Donors, Investors Can Make a Difference In the Way They Manage Their Money
To the Editor:
There was a thoughtful op-ed on philanthropy in the December 18 New York Times by Darren Walker, president of Ford Foundation. The Princeton community has long had a proud tradition of donating their time and money to support positive change. The important message that Mr. Walker shared, and I would like to echo, is directed to not only all individual donors, but to all foundations, and non-profit organizations with endowments, including colleges and universities: The good that you are doing with your donations is appreciated. Please continue to give and give as much as you can. BUT, the harm that you are presently doing with the investments that are generating the income to produce those donations hugely dwarfs the good. By investing in companies that encourage, support, and facilitate human rights violations, poverty wages, discrimination, environmental destruction, forced labor, and more, you are creating or exacerbating the problems you claim you would like to solve. (Yes, you are personally responsible for the damage done by the companies you own, no matter how small your stake.)

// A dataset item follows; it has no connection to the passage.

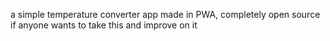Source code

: a simple temperature converter app made in PWA, completely open source if anyone wants to take this and improve on it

Choosing not to own stock in, or hold the debt of, such companies is one option. So is voting your proxy when another shareowner files a resolution to bring positive change to your company. But not voting, abstaining, or giving your proxy to your money manager or fund manager without ensuring that they will vote as you would is the same as actively voting to support management and continue the bad behavior you (I hope) deplore.

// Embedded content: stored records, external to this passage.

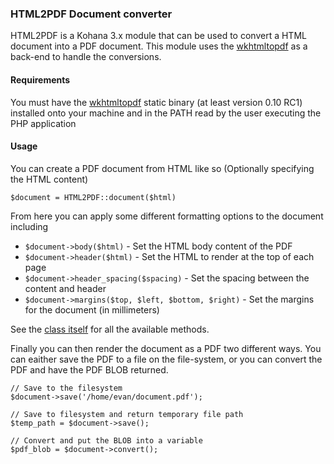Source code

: ### HTML2PDF Document converter

HTML2PDF is a Kohana 3.x module that can be used to convert a HTML document into
a PDF document. This module uses the [wkhtmltopdf](http://code.google.com/p/wkhtmltopdf/)
as a back-end to handle the conversions.

#### Requirements

You must have the [wkhtmltopdf](http://wkhtmltopdf.org/) static binary (at
least version 0.10 RC1) installed onto your machine and in the PATH read by the
user executing the PHP application

#### Usage

You can create a PDF document from HTML like so (Optionally specifying the HTML content)

    $document = HTML2PDF::document($html)

From here you can apply some different formatting options to the document including

 * `$document->body($html)` - Set the HTML body content of the PDF
 * `$document->header($html)` - Set the HTML to render at the top of each page
 * `$document->header_spacing($spacing)` - Set the spacing between the content and header
 * `$document->margins($top, $left, $bottom, $right)` - Set the margins for the document (in millimeters)

See the [class itself](classes/Kohana/HTML2PDF/Document.php) for all the available methods.

Finally you can then render the document as a PDF two different ways. You can
eaither save the PDF to a file on the file-system, or you can convert the PDF
and have the PDF BLOB returned.

    // Save to the filesystem
    $document->save('/home/evan/document.pdf');

    // Save to filesystem and return temporary file path
    $temp_path = $document->save();

    // Convert and put the BLOB into a variable
    $pdf_blob = $document->convert();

And if you believe, “Oh no. None of the companies I own could possibly be doing that,” it is not hard to check. Ask your financial advisor, wealth manager, etc. “what are the ESG (environmental, social and governance) ratings of the stocks/funds I own?” The answers will likely surprise you. For that matter, ask whether those managing and investing your money adhere to the United Nations Principles of Responsible Investment, and therefore even look at ESG ratings. (Too many do not. That would be the cause of the blank stare or misdirecting comment when you ask.)
Thankfully, companies that are paying better attention to these issues in their operations have lower costs of capital, lower turnover of employees, higher rates of productivity, and produce better long term returns. For investors concerned about the future, rather than just the next quarter, these are key facts.
Whether you are a $30 billion endowment, a community foundation, or a 401(k) owner writing a check to a local charity, if your goal is truly to make a difference, it may be time to make a difference in how you manage your money.